Artificial Neural Network, Exons, Introns, DNA Sequence, Circular Mapping, Donor Site, Acceptor Site

Короткий адрес: https://sciup.org/15012135

IDR: 15012135

Текст научной статьи Integrated Model of DNA Sequence Numerical Representation and Artificial Neural Network for Human Donor and Acceptor Sites Prediction

Published Online July 2014 in MECS

Human DNA molecule contains subsequences that code to protein chains. These subsequences are called genes. A gene is the basic physical and functional unit of heredity. In human cells, the gene sequences consist of exons and introns, where exon parts are responsible for producing proteins while the intron parts are rejected in the splicing process. The boundaries between exon and intron in gene sequence are known as splice sites. The exon-intron border is 5’ end of the intron or commonly known as donor splice site.
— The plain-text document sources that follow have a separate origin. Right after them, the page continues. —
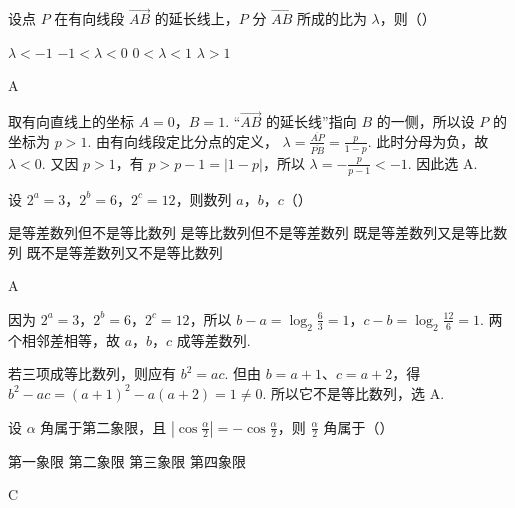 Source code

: \begin{problem}
设点 \(P\) 在有向线段 \(\overrightarrow{AB}\) 的延长线上，\(P\) 分 \(\overrightarrow{AB}\) 所成的比为 \(\lambda\)，则（\quad）

\choices
    {\(\lambda<-1\)}
    {\(-1<\lambda<0\)}
    {\(0<\lambda<1\)}
    {\(\lambda>1\)}
\end{problem}

\begin{answer}
A
\end{answer}

\begin{solution}
取有向直线上的坐标 \(A=0\)，\(B=1\). “\(\overrightarrow{AB}\) 的延长线”指向 \(B\) 的一侧，所以设 \(P\) 的坐标为 \(p>1\). 由有向线段定比分点的定义，
\(\lambda=\frac{\overline{AP}}{\overline{PB}}=\frac{p}{1-p}\). 此时分母为负，故 \(\lambda<0\). 又因 \(p>1\)，有 \(p>p-1=|1-p|\)，所以
\(\lambda=-\frac{p}{p-1}<-1\). 因此选 A.
\end{solution}

\begin{problem}
设 \(2^a=3\)，\(2^b=6\)，\(2^c=12\)，则数列 \(a\)，\(b\)，\(c\)（\quad）

\choices
    {是等差数列但不是等比数列}
    {是等比数列但不是等差数列}
    {既是等差数列又是等比数列}
    {既不是等差数列又不是等比数列}
\end{problem}

\begin{answer}
A
\end{answer}

\begin{solution}
因为 \(2^a=3\)，\(2^b=6\)，\(2^c=12\)，所以
\(b-a=\log_2\frac{6}{3}=1\)，\(c-b=\log_2\frac{12}{6}=1\). 两个相邻差相等，故 \(a\)，\(b\)，\(c\) 成等差数列.

若三项成等比数列，则应有 \(b^2=ac\). 但由 \(b=a+1\)、\(c=a+2\)，得 \(b^2-ac=(a+1)^2-a(a+2)=1\ne0\). 所以它不是等比数列，选 A.
\end{solution}

\begin{problem}
设 \(\alpha\) 角属于第二象限，且 \(\left|\cos\frac{\alpha}{2}\right|=-\cos\frac{\alpha}{2}\)，则 \(\frac{\alpha}{2}\) 角属于（\quad）

\choices
    {第一象限}
    {第二象限}
    {第三象限}
    {第四象限}
\end{problem}

\begin{answer}
C
\end{answer}

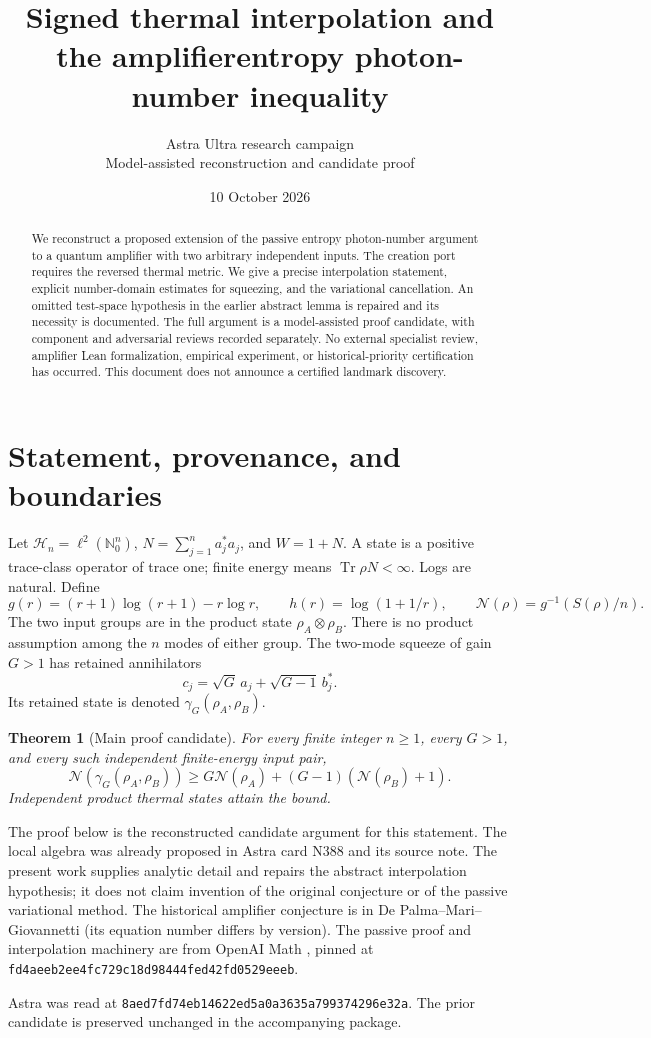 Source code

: \documentclass[11pt]{article}
\title{Signed thermal interpolation and the amplifier\newline entropy photon-number inequality}
\author{Astra Ultra research campaign\\Model-assisted reconstruction and candidate proof}
\date{10 October 2026}
\newcommand{\Tr}{\operatorname{Tr}}
\newcommand{\N}{\mathbb N}
\newcommand{\Hh}{\mathcal H}
\newtheorem{theorem}{Theorem}
\theoremstyle{remark}\newtheorem{remark}[theorem]{Remark}
\begin{document}
\maketitle
\begin{abstract}
We reconstruct a proposed extension of the passive entropy photon-number
argument to a quantum amplifier with two arbitrary independent inputs.
The creation port requires the reversed thermal metric. We give a precise
interpolation statement, explicit number-domain estimates for squeezing,
and the variational cancellation. An omitted test-space hypothesis in the
earlier abstract lemma is repaired and its necessity is documented.
The full argument is a model-assisted proof candidate, with component and
adversarial reviews recorded separately. No external specialist review,
amplifier Lean formalization, empirical experiment, or historical-priority
certification has occurred. This document does not announce a certified
landmark discovery.
\end{abstract}

\section{Statement, provenance, and boundaries}
Let $\Hh_n=\ell^2(\N_0^n)$, $N=\sum_{j=1}^n a_j^*a_j$, and $W=1+N$.
A state is a positive trace-class operator of trace one; finite energy means
$\Tr\rho N<\infty$. Logs are natural. Define
\[
 g(r)=(r+1)\log(r+1)-r\log r,\qquad
 h(r)=\log(1+1/r),\qquad
 \mathcal N(\rho)=g^{-1}(S(\rho)/n).
\]
The two input groups are in the product state $\rho_A\otimes\rho_B$.
There is no product assumption among the $n$ modes of either group.
The two-mode squeeze of gain $G>1$ has retained annihilators
\[
 c_j=\sqrt G\,a_j+\sqrt{G-1}\,b_j^*.
\]
Its retained state is denoted $\gamma_G(\rho_A,\rho_B)$.

\begin{theorem}[Main proof candidate]\label{thm:main}
For every finite integer $n\ge1$, every $G>1$, and every such independent
finite-energy input pair,
\begin{equation}\label{eq:main}
 \mathcal N(\gamma_G(\rho_A,\rho_B))
 \ge G\mathcal N(\rho_A)+(G-1)(\mathcal N(\rho_B)+1).
\end{equation}
Independent product thermal states attain the bound.
\end{theorem}

The proof below is the reconstructed candidate argument for this statement.
The local algebra was already proposed in Astra card N388 and its source
note. The present work supplies analytic detail and repairs the abstract
interpolation hypothesis; it does not claim invention of the original
conjecture or of the passive variational method. The historical amplifier
conjecture is in De Palma--Mari--Giovannetti \cite{DMG} (its equation number
differs by version). The passive proof and interpolation machinery are
from OpenAI Math \cite{OAI}, pinned at
\texttt{fd4aeeb2ee4fc729c18d98444fed42fd0529eeeb}\allowbreak.
\par Astra was read at \texttt{8aed7fd74eb14622ed5a0a3635a799374296e32a}.
The prior candidate is preserved unchanged in the accompanying package.
\end{document}
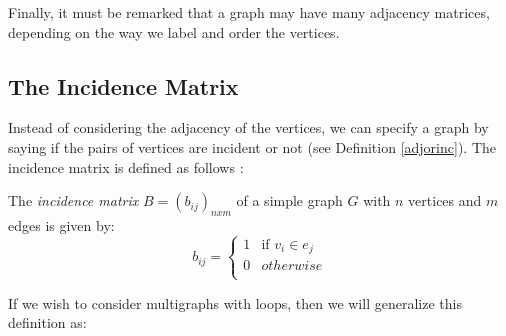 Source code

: 		

Finally, it must be remarked that a graph may have many adjacency matrices, depending on the way we label and order the vertices.

\subsection{The Incidence Matrix}
Instead of considering the adjacency of the vertices, we can specify a graph by saying if the pairs of vertices are incident or not (see Definition \ref{adjorinc}). The incidence matrix is defined as follows \cite{diestel}: 

\begin{defn}
	The \textit{incidence matrix} $ B= (b_{ij})_{nxm}$ of a simple graph $G$ with $n$ vertices and $m$ edges is given by:
\begin{equation}
		b_{ij} = \begin{cases}
		1 & \text{if $v_{i} \in e_{j}$} \\
		0 & otherwise \\
		\end{cases}
\end{equation}
\end{defn}

If we wish to consider multigraphs with loops, then we will generalize this definition as:

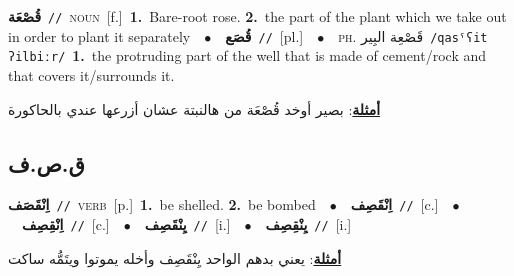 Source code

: \documentclass[10pt,a4paper,twoside]{article} %
\begin{document}
\begin{multicols}{2}
{\setlength\topsep{0pt}\textbf{\foreignlanguage{arabic}{قُصْعَة}}\ {\color{gray}\texttt{//}\color{black}}\ \textsc{noun}\ [f.]\ \textbf{1.}~Bare-root rose.  \textbf{2.}~the part of the plant which we take out in order to plant it separately\ \ $\bullet$\ \ \setlength\topsep{0pt}\textbf{\foreignlanguage{arabic}{قُصَع}}\ {\color{gray}\texttt{//}\color{black}}\ [pl.]\ \ $\bullet$\ \ \textsc{ph.} \color{gray} \foreignlanguage{arabic}{قَصْعِة البِير}\color{black}\ {\color{gray}\texttt{/{\sffamily qasˤʕit ʔilbiːr}/}\color{black}}\ \textbf{1.}~the protruding part of the well that is made of cement/rock and that covers it/surrounds it.\  \begin{flushright}\color{gray}\foreignlanguage{arabic}{\textbf{\underline{\foreignlanguage{arabic}{أمثلة}}}: بصير أوخد قُصْعَة من هالنبتة عشان أزرعها عندي بالحاكورة}\end{flushright}\color{black}} \vspace{2mm}

\vspace{-3mm}
\subsection*{\color{blue}\foreignlanguage{arabic}{ق.ص.ف}\color{blue}{}} 

{\setlength\topsep{0pt}\textbf{\foreignlanguage{arabic}{اِنْقَصَف}}\ {\color{gray}\texttt{//}\color{black}}\ \textsc{verb}\ [p.]\ \textbf{1.}~be shelled.  \textbf{2.}~be bombed\ \ $\bullet$\ \ \setlength\topsep{0pt}\textbf{\foreignlanguage{arabic}{اِنْقَصِف}}\ {\color{gray}\texttt{//}\color{black}}\ [c.]\ \ $\bullet$\ \ \setlength\topsep{0pt}\textbf{\foreignlanguage{arabic}{اِنْقِصِف}}\ {\color{gray}\texttt{//}\color{black}}\ [c.]\ \ $\bullet$\ \ \setlength\topsep{0pt}\textbf{\foreignlanguage{arabic}{يِنْقَصِف}}\ {\color{gray}\texttt{//}\color{black}}\ [i.]\ \ $\bullet$\ \ \setlength\topsep{0pt}\textbf{\foreignlanguage{arabic}{يِنْقِصِف}}\ {\color{gray}\texttt{//}\color{black}}\ [i.]\  \begin{flushright}\color{gray}\foreignlanguage{arabic}{\textbf{\underline{\foreignlanguage{arabic}{أمثلة}}}: يعني بدهم الواحد يِنْقَصِف وأخله يموتوا ويتَمُّه ساكت}\end{flushright}\color{black}} \vspace{2mm}


\end{multicols}
\end{document}
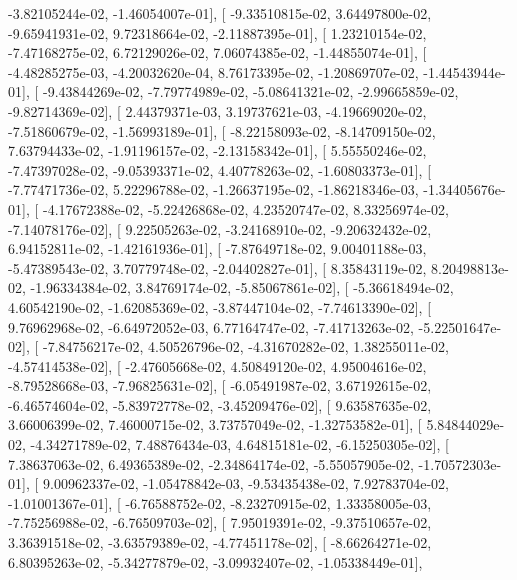 \documentclass{article}
\begin{document}
         -3.82105244e-02,  -1.46054007e-01],
       [ -9.33510815e-02,   3.64497800e-02,  -9.65941931e-02,
          9.72318664e-02,  -2.11887395e-01],
       [  1.23210154e-02,  -7.47168275e-02,   6.72129026e-02,
          7.06074385e-02,  -1.44855074e-01],
       [ -4.48285275e-03,  -4.20032620e-04,   8.76173395e-02,
         -1.20869707e-02,  -1.44543944e-01],
       [ -9.43844269e-02,  -7.79774989e-02,  -5.08641321e-02,
         -2.99665859e-02,  -9.82714369e-02],
       [  2.44379371e-03,   3.19737621e-03,  -4.19669020e-02,
         -7.51860679e-02,  -1.56993189e-01],
       [ -8.22158093e-02,  -8.14709150e-02,   7.63794433e-02,
         -1.91196157e-02,  -2.13158342e-01],
       [  5.55550246e-02,  -7.47397028e-02,  -9.05393371e-02,
          4.40778263e-02,  -1.60803373e-01],
       [ -7.77471736e-02,   5.22296788e-02,  -1.26637195e-02,
         -1.86218346e-03,  -1.34405676e-01],
       [ -4.17672388e-02,  -5.22426868e-02,   4.23520747e-02,
          8.33256974e-02,  -7.14078176e-02],
       [  9.22505263e-02,  -3.24168910e-02,  -9.20632432e-02,
          6.94152811e-02,  -1.42161936e-01],
       [ -7.87649718e-02,   9.00401188e-03,  -5.47389543e-02,
          3.70779748e-02,  -2.04402827e-01],
       [  8.35843119e-02,   8.20498813e-02,  -1.96334384e-02,
          3.84769174e-02,  -5.85067861e-02],
       [ -5.36618494e-02,   4.60542190e-02,  -1.62085369e-02,
         -3.87447104e-02,  -7.74613390e-02],
       [  9.76962968e-02,  -6.64972052e-03,   6.77164747e-02,
         -7.41713263e-02,  -5.22501647e-02],
       [ -7.84756217e-02,   4.50526796e-02,  -4.31670282e-02,
          1.38255011e-02,  -4.57414538e-02],
       [ -2.47605668e-02,   4.50849120e-02,   4.95004616e-02,
         -8.79528668e-03,  -7.96825631e-02],
       [ -6.05491987e-02,   3.67192615e-02,  -6.46574604e-02,
         -5.83972778e-02,  -3.45209476e-02],
       [  9.63587635e-02,   3.66006399e-02,   7.46000715e-02,
          3.73757049e-02,  -1.32753582e-01],
       [  5.84844029e-02,  -4.34271789e-02,   7.48876434e-03,
          4.64815181e-02,  -6.15250305e-02],
       [  7.38637063e-02,   6.49365389e-02,  -2.34864174e-02,
         -5.55057905e-02,  -1.70572303e-01],
       [  9.00962337e-02,  -1.05478842e-03,  -9.53435438e-02,
          7.92783704e-02,  -1.01001367e-01],
       [ -6.76588752e-02,  -8.23270915e-02,   1.33358005e-03,
         -7.75256988e-02,  -6.76509703e-02],
       [  7.95019391e-02,  -9.37510657e-02,   3.36391518e-02,
         -3.63579389e-02,  -4.77451178e-02],
       [ -8.66264271e-02,   6.80395263e-02,  -5.34277879e-02,
         -3.09932407e-02,  -1.05338449e-01],
\end{document}
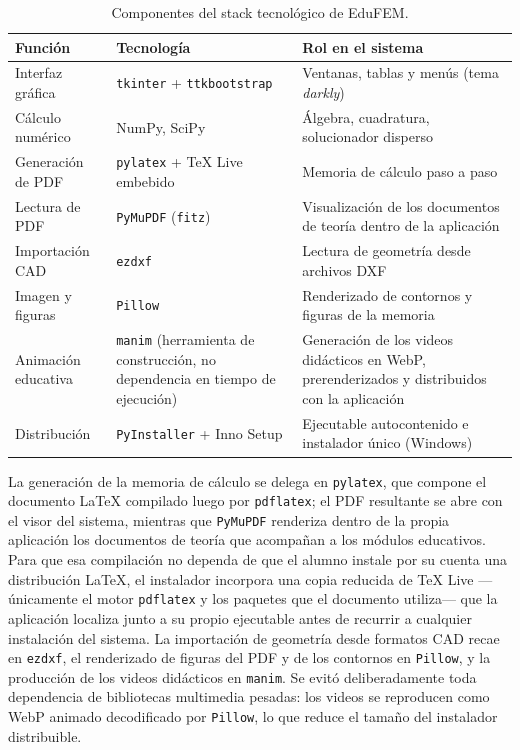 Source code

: \begin{table}[H]
\centering
\caption{Componentes del stack tecnológico de EduFEM.}
\label{tab:stack}
\setlength{\tabcolsep}{4pt}
\begin{tabular}{@{}l >{\raggedright\arraybackslash}p{4.0cm} >{\raggedright\arraybackslash}p{6.9cm}@{}}
\toprule
\textbf{Función} & \textbf{Tecnología} & \textbf{Rol en el sistema} \\
\midrule
Interfaz gráfica      & \texttt{tkinter} + \texttt{ttkbootstrap} & Ventanas, tablas y menús (tema \emph{darkly}) \\
Cálculo numérico      & NumPy, SciPy                              & Álgebra, cuadratura, solucionador disperso \\
Generación de PDF     & \texttt{pylatex} + \TeX{} Live embebido    & Memoria de cálculo paso a paso \\
Lectura de PDF        & \texttt{PyMuPDF} (\texttt{fitz})          & Visualización de los documentos de teoría dentro de la aplicación \\
Importación CAD       & \texttt{ezdxf}                            & Lectura de geometría desde archivos DXF \\
Imagen y figuras      & \texttt{Pillow}                           & Renderizado de contornos y figuras de la memoria \\
Animación educativa   & \texttt{manim} (herramienta de construcción, no dependencia en tiempo de ejecución) & Generación de los videos didácticos en WebP, prerenderizados y distribuidos con la aplicación \\
Distribución          & \texttt{PyInstaller} + Inno Setup         & Ejecutable autocontenido e instalador único (Windows) \\
\bottomrule
\end{tabular}
\end{table}

La generación de la memoria de cálculo se delega en \texttt{pylatex}, que compone el documento \LaTeX{} compilado luego por \texttt{pdflatex}; el PDF resultante se abre con el visor del sistema, mientras que \texttt{PyMuPDF} renderiza dentro de la propia aplicación los documentos de teoría que acompañan a los módulos educativos. Para que esa compilación no dependa de que el alumno instale por su cuenta una distribución \LaTeX{}, el instalador incorpora una copia reducida de \TeX{} Live —únicamente el motor \texttt{pdflatex} y los paquetes que el documento utiliza— que la aplicación localiza junto a su propio ejecutable antes de recurrir a cualquier instalación del sistema. La importación de geometría desde formatos CAD recae en \texttt{ezdxf}, el renderizado de figuras del PDF y de los contornos en \texttt{Pillow}, y la producción de los videos didácticos en \texttt{manim}. Se evitó deliberadamente toda dependencia de bibliotecas multimedia pesadas: los videos se reproducen como WebP animado decodificado por \texttt{Pillow}, lo que reduce el tamaño del instalador distribuible.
It consists of a consensus dinucleotide ‘GT’ (first two nucleotides of the intron). While intron-exon border is 3’ end of the intron or commonly known as acceptor splice site. It consists of a consensus dinucleotide ‘AG’ (last two nucleotides of the intron) as shown in figure 1. Donor and acceptor sites consensus dinucleotides (GT and AG) might be occurred at locations other than acceptor and donor sites in a gene sequence. So, the prediction of these sites is very difficult. Accurate prediction of splice sites plays an important role in human genomic analysis and prediction. In technical literature, many computational methods have been developed for splice site detection[1]-[5]. These include, Bayesian networks, artificial neural network (ANN), discriminate analysis, support vector machine SVM. Computationally this can be achieved through artificial neural network.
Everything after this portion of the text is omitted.